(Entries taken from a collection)
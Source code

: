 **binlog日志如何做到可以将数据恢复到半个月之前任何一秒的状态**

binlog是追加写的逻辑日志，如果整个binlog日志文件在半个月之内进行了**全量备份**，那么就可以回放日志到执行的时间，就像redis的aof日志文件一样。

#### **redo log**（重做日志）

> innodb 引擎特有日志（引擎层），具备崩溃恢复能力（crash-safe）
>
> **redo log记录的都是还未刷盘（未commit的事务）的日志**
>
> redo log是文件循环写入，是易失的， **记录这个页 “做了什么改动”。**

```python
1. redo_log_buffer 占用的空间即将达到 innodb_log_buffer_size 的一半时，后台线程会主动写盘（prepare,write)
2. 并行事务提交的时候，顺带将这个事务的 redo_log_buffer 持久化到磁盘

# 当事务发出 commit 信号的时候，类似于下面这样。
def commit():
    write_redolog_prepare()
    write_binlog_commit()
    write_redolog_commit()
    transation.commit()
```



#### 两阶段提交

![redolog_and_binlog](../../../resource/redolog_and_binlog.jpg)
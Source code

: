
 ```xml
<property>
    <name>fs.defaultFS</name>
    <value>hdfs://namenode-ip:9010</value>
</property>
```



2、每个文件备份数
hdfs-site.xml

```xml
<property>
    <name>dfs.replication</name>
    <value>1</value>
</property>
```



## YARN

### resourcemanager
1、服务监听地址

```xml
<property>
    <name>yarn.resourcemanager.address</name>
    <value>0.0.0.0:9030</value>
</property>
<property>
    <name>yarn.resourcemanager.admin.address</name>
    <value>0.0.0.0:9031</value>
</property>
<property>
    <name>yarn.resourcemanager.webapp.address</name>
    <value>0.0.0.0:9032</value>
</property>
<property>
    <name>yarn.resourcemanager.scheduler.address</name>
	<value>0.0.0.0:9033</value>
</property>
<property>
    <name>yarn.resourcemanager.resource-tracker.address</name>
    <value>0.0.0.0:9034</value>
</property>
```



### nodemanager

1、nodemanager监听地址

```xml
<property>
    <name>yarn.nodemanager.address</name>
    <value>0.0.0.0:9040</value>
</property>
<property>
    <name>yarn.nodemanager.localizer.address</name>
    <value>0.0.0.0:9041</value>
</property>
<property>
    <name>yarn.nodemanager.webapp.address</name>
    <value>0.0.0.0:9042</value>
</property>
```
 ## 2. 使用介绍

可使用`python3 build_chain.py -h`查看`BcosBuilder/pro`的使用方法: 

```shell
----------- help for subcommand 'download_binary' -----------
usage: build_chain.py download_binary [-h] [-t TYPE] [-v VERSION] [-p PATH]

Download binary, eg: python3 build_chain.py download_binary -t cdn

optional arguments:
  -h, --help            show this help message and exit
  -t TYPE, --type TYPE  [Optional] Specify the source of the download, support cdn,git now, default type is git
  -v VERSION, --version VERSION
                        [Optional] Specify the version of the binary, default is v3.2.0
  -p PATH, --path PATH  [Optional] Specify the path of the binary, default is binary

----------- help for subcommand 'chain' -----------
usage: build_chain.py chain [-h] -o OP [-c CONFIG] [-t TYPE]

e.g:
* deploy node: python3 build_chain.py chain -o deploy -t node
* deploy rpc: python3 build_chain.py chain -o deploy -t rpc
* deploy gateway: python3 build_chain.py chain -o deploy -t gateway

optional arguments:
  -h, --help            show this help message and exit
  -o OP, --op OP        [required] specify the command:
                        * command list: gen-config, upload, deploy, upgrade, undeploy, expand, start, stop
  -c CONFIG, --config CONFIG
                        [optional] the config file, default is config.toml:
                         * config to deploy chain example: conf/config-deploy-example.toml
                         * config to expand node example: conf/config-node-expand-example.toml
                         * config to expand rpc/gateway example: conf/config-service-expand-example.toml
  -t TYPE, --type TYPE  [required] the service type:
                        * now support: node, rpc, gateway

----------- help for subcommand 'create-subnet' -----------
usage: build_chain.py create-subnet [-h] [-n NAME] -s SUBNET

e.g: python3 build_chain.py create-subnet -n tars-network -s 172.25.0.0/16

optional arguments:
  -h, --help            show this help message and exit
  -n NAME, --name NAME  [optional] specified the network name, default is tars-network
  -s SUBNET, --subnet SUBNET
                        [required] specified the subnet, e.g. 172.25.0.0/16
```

--

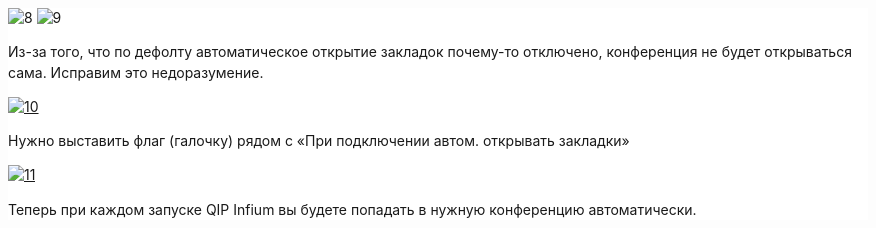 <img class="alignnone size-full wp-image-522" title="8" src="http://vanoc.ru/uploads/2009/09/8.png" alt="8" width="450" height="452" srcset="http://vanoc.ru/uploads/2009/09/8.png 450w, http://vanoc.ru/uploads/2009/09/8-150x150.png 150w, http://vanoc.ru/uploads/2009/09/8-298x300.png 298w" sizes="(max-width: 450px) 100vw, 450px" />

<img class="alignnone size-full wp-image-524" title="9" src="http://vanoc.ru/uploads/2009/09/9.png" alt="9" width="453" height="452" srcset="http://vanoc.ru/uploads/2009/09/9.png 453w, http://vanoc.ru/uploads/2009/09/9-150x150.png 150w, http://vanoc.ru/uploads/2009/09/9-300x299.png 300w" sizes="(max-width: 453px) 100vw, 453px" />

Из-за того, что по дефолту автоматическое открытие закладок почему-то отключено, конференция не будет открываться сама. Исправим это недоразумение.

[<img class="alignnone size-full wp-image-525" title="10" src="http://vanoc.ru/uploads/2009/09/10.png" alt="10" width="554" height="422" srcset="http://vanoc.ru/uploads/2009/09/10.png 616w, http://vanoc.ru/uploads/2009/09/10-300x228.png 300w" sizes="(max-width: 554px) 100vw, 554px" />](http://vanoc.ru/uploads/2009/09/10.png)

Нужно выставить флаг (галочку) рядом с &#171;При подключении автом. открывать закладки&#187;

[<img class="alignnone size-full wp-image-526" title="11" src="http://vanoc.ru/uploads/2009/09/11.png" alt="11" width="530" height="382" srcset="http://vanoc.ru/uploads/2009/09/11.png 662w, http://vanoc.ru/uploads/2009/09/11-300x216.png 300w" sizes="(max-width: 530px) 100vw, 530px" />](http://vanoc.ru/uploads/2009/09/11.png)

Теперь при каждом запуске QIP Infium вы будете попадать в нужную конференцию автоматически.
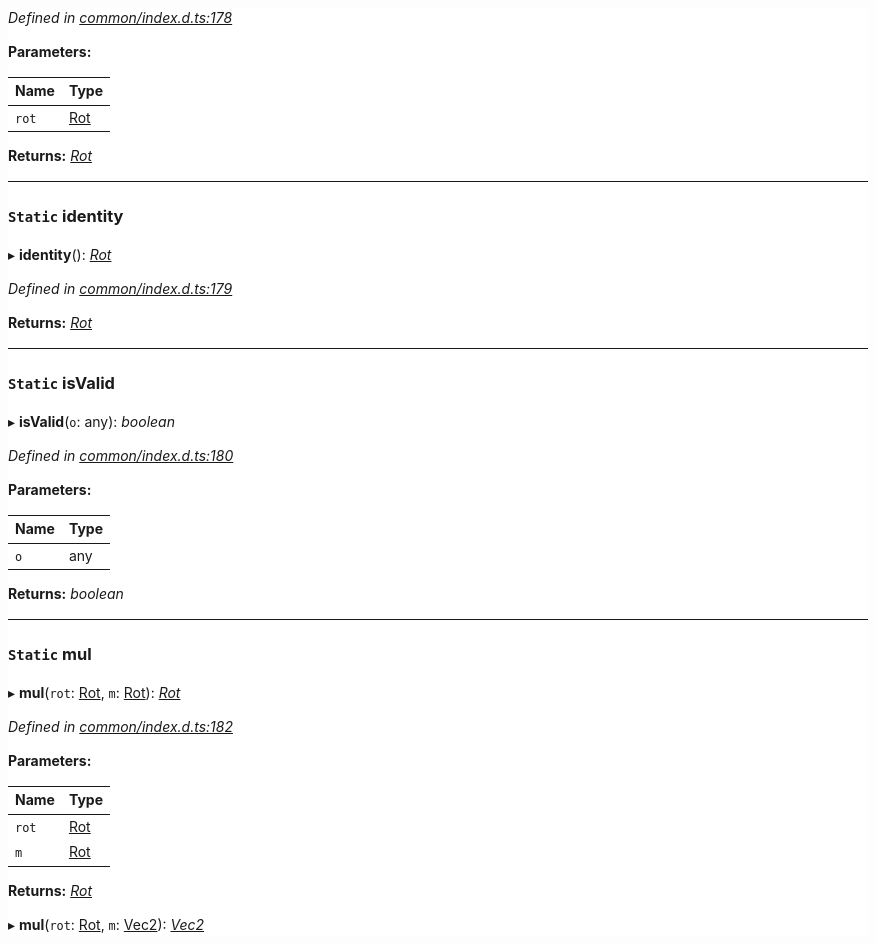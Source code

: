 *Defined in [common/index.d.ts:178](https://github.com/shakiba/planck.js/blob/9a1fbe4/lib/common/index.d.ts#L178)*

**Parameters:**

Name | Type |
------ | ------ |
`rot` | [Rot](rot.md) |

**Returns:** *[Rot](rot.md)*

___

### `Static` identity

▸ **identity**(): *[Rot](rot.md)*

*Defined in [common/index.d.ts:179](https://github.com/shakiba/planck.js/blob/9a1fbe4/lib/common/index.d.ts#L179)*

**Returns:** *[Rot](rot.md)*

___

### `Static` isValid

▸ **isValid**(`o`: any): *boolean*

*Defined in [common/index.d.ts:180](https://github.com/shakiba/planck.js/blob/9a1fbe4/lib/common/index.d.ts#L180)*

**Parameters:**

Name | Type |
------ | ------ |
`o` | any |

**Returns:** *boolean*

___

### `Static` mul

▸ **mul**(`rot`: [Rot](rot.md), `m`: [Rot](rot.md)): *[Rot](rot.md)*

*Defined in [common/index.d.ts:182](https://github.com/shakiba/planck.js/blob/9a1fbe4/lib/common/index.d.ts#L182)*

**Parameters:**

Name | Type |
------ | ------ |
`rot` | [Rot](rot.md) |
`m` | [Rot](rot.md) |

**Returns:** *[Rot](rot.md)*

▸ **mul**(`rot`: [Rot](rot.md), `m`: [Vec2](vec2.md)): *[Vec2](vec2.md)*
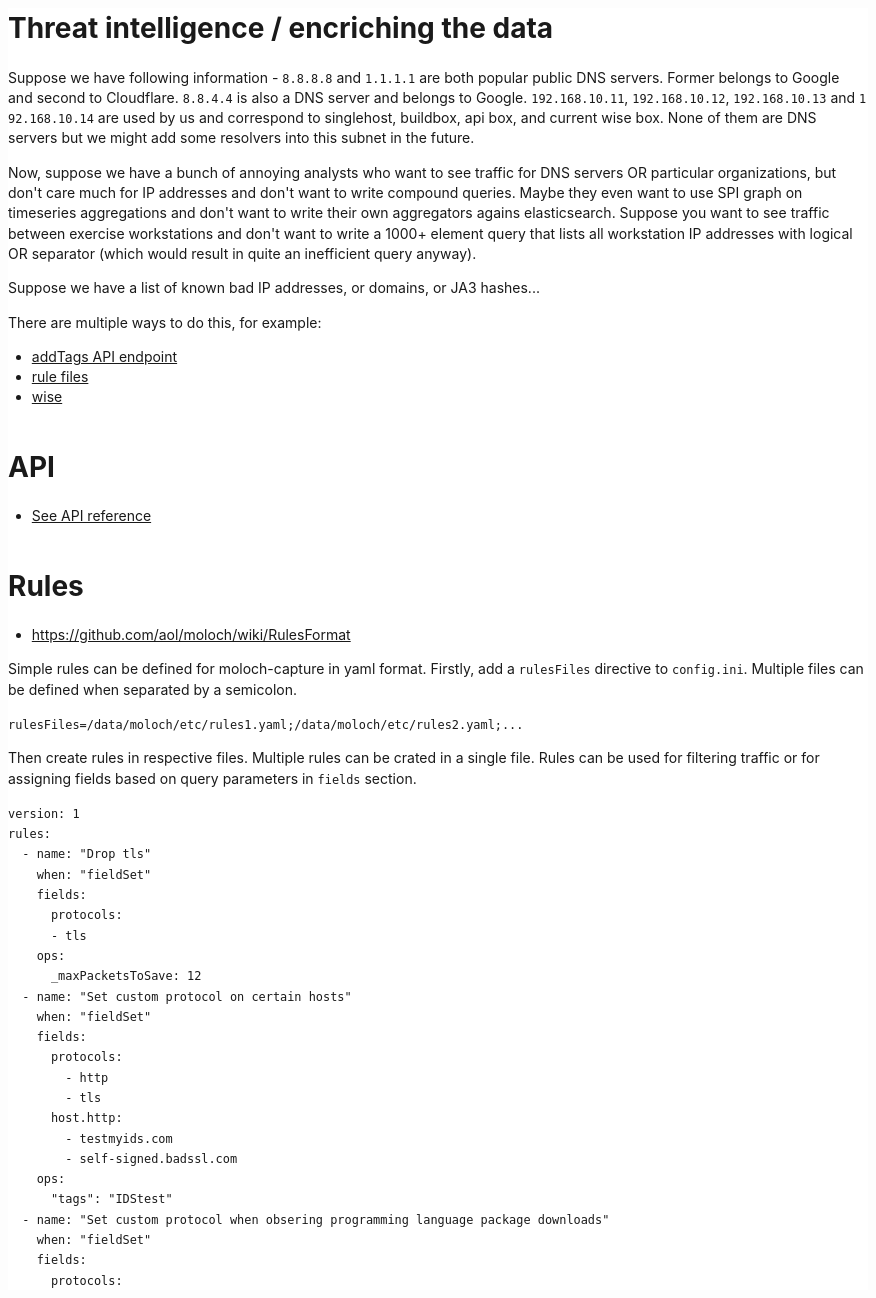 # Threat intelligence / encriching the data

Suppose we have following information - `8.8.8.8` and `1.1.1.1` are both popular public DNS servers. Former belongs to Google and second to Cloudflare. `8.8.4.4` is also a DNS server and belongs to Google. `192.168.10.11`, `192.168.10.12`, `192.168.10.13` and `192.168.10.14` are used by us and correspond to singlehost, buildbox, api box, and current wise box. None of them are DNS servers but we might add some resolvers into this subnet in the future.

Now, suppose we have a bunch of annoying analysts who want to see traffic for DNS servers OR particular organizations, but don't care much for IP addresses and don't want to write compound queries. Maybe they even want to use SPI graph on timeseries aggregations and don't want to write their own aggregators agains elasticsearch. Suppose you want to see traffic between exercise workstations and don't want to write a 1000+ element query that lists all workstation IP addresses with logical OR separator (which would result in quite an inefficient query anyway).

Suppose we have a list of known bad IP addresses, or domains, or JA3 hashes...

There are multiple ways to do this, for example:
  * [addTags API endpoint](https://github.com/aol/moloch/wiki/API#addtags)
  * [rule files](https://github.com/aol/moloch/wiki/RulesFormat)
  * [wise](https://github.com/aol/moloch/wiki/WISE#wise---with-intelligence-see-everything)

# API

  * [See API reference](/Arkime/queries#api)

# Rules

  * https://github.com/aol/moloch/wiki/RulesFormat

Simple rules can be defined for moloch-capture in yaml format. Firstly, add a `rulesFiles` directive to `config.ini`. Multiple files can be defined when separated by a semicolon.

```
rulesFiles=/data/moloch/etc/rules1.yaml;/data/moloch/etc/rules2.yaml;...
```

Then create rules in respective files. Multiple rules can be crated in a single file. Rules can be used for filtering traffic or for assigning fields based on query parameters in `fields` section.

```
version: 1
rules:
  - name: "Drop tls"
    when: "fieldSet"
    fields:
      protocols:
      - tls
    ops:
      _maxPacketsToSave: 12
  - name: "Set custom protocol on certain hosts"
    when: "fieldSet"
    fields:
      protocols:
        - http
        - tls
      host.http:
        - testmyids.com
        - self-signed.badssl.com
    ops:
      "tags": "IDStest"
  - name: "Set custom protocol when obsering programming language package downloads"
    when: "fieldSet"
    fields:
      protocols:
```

**Work item**
In the records above, some lines may contain the word "queries"; copy every one of them.

**Solution to this exercise**
Now, suppose we have a bunch of annoying analysts who want to see traffic for DNS servers OR particular organizations, but don't care much for IP addresses and don't want to write compound queries. Maybe they even want to use SPI graph on timeseries aggregations and don't want to write their own aggregators agains elasticsearch. Suppose you want to see traffic between exercise workstations and don't want to write a 1000+ element query that lists all workstation IP addresses with logical OR separator (which would result in quite an inefficient query anyway).
  * [See API reference](/Arkime/queries#api)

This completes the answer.